▶ **EXCERPTED DATA**:
------------------------------------------------------------------------

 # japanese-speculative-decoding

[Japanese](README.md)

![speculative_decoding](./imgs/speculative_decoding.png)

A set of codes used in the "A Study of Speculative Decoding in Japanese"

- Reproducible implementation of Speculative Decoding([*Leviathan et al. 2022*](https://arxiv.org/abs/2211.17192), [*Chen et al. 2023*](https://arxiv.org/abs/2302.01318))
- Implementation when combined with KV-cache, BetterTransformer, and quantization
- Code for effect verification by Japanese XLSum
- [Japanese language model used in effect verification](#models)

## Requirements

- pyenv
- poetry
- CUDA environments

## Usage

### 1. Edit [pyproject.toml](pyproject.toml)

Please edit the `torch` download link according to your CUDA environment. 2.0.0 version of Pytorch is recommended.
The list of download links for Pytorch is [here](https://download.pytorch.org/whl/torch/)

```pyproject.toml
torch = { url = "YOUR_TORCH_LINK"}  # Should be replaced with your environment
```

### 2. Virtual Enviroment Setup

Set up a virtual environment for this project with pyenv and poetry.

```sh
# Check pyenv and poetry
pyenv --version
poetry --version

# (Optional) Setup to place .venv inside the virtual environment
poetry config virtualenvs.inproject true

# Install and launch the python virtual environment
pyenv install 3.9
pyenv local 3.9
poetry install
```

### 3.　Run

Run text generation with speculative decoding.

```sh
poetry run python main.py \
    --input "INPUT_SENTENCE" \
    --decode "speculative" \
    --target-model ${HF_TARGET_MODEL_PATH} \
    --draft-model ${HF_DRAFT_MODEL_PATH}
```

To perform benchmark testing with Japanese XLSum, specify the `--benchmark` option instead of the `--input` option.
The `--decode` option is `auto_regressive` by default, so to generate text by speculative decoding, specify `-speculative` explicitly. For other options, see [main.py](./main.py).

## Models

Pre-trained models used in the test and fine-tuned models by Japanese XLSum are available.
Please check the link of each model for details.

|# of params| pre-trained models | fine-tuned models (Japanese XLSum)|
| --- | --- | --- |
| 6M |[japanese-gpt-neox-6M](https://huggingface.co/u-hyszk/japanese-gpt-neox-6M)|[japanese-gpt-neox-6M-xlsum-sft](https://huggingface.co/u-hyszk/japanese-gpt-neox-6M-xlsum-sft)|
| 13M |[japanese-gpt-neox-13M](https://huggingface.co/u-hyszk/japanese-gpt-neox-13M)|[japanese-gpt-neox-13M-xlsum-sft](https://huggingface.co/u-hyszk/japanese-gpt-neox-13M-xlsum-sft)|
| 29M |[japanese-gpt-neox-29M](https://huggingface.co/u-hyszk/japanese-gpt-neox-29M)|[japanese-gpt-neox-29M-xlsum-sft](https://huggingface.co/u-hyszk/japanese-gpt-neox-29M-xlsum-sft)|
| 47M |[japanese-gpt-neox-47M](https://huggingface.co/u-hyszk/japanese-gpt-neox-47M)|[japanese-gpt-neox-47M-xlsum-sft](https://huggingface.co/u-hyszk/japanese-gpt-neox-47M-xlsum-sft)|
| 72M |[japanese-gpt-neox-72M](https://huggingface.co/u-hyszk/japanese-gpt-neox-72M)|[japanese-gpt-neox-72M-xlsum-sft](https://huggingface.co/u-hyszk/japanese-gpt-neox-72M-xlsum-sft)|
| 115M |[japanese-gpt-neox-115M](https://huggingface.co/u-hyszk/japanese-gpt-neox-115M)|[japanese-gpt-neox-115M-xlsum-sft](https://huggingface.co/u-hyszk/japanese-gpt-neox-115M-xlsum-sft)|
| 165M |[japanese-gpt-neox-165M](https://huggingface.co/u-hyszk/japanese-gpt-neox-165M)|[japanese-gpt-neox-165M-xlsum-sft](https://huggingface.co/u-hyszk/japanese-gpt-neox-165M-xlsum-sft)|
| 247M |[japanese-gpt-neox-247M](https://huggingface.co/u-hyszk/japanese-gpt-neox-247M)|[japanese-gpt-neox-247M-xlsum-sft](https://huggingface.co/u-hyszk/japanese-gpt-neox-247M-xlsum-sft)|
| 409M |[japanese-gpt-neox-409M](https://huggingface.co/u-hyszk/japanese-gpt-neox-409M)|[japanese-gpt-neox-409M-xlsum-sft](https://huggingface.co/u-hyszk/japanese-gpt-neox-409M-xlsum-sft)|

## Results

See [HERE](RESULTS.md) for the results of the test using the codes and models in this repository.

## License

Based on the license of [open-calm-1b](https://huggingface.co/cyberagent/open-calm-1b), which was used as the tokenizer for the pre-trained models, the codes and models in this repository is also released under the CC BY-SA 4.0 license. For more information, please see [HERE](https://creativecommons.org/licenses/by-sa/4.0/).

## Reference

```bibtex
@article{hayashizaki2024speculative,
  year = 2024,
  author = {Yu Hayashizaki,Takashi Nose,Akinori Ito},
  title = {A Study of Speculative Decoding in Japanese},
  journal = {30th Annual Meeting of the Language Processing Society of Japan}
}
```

------------------------------------------------------------------------

What is needed is a copy of every line above in which "version" appears.

Please edit the `torch` download link according to your CUDA environment. 2.0.0 version of Pytorch is recommended.
pyenv --version
poetry --version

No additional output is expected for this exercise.